What the task asks: Searching the material below, find each line that includes the word "limitations", and copy it.
== Segment start ==
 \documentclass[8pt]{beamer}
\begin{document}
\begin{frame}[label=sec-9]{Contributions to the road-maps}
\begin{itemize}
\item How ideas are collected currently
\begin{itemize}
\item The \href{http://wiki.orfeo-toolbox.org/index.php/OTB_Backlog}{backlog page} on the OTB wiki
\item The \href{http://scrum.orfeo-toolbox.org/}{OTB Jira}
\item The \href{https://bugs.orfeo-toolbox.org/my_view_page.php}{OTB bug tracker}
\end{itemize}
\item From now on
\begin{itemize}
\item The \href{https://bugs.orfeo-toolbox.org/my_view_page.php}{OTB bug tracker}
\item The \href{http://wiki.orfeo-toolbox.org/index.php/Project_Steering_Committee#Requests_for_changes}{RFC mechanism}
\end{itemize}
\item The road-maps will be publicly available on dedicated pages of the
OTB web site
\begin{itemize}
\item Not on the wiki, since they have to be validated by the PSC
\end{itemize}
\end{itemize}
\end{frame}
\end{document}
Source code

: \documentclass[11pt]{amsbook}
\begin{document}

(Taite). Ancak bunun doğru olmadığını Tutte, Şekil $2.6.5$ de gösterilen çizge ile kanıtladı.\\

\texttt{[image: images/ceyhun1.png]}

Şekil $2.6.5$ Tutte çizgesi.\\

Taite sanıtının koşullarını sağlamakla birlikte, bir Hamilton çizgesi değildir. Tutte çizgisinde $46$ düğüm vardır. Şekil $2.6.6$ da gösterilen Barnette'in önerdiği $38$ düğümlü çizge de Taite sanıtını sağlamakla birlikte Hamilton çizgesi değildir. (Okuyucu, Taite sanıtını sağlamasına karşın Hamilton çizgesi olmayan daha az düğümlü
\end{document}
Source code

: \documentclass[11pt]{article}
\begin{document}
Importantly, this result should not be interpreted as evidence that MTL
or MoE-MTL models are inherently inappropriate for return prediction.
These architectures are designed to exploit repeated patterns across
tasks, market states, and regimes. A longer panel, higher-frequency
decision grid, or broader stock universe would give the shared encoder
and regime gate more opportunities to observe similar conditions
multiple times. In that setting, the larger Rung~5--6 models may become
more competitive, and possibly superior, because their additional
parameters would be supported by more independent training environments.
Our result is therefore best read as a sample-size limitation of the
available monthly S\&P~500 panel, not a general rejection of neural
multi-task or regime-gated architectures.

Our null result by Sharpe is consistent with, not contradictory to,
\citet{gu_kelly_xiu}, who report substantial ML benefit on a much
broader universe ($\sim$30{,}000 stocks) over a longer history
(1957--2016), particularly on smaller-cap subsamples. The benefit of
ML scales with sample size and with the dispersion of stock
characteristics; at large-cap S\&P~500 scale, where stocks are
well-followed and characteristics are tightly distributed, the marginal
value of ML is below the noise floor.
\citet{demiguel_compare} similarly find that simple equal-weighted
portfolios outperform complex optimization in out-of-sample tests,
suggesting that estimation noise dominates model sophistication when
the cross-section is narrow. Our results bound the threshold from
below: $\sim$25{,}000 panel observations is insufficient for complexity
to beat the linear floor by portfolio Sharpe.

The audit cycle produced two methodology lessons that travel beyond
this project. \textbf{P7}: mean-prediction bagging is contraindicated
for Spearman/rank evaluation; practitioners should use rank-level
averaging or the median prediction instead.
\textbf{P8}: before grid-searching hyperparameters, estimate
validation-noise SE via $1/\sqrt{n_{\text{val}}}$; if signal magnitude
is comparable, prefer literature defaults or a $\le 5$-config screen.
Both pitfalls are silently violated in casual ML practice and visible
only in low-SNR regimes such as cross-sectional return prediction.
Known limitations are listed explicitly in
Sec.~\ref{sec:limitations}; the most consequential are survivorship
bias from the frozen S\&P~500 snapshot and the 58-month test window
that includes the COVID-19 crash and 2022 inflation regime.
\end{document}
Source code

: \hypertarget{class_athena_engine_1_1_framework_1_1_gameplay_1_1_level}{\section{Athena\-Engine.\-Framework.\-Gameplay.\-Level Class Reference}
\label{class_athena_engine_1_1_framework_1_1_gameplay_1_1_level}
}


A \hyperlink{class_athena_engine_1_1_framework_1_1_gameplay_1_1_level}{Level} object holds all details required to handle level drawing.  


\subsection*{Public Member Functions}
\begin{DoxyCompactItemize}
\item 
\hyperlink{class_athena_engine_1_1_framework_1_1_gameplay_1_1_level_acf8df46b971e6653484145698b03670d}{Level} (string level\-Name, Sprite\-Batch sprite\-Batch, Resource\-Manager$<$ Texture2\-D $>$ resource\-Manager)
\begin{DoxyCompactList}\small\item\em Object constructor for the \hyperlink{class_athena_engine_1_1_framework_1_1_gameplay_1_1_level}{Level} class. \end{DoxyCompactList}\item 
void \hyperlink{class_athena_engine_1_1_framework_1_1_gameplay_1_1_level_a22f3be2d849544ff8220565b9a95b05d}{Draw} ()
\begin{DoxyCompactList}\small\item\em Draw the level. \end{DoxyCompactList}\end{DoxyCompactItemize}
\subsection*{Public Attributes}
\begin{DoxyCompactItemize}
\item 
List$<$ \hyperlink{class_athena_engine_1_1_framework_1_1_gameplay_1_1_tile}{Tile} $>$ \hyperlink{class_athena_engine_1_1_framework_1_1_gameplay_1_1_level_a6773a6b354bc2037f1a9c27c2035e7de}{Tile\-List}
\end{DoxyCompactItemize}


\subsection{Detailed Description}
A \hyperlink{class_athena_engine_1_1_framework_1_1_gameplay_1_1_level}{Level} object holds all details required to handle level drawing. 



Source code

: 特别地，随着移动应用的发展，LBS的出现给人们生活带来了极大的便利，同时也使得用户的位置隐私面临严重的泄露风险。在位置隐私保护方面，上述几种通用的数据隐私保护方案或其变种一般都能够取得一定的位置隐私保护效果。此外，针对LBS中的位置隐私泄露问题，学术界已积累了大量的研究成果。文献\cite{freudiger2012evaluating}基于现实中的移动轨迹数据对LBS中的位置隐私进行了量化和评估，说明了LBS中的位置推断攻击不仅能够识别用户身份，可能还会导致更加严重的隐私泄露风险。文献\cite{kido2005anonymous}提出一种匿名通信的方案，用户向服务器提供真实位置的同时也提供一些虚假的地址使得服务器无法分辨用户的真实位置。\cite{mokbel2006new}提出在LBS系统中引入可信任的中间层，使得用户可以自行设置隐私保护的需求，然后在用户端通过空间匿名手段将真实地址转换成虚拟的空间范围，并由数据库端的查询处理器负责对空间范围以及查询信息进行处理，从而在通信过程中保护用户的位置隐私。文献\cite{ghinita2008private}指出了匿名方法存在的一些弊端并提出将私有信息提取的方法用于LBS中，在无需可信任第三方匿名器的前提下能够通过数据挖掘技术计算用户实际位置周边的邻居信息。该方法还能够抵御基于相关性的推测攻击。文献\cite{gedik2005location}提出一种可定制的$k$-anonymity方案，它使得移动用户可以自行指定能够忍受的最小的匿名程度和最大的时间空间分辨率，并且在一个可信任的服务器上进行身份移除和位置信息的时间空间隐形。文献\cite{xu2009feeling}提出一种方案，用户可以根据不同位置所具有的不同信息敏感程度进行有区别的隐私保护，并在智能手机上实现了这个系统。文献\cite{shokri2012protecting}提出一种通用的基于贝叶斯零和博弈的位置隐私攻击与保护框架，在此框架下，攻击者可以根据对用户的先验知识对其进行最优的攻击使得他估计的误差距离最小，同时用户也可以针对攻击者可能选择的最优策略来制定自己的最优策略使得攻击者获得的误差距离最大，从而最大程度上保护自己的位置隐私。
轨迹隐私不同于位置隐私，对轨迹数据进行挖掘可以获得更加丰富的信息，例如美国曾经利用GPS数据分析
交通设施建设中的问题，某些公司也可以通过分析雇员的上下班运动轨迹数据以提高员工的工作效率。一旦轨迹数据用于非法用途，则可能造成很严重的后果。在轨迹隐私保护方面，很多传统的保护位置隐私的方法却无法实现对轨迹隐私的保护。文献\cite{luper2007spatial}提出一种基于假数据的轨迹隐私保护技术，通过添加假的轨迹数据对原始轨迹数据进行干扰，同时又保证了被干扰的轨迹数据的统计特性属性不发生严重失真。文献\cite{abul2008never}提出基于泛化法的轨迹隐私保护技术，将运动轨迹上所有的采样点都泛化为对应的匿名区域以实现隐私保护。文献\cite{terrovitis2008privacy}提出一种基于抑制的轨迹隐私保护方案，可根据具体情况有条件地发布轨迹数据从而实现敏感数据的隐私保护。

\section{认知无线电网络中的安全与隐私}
== Segment end ==
Final answer:
Known limitations are listed explicitly in
Sec.~\ref{sec:limitations}; the most consequential are survivorship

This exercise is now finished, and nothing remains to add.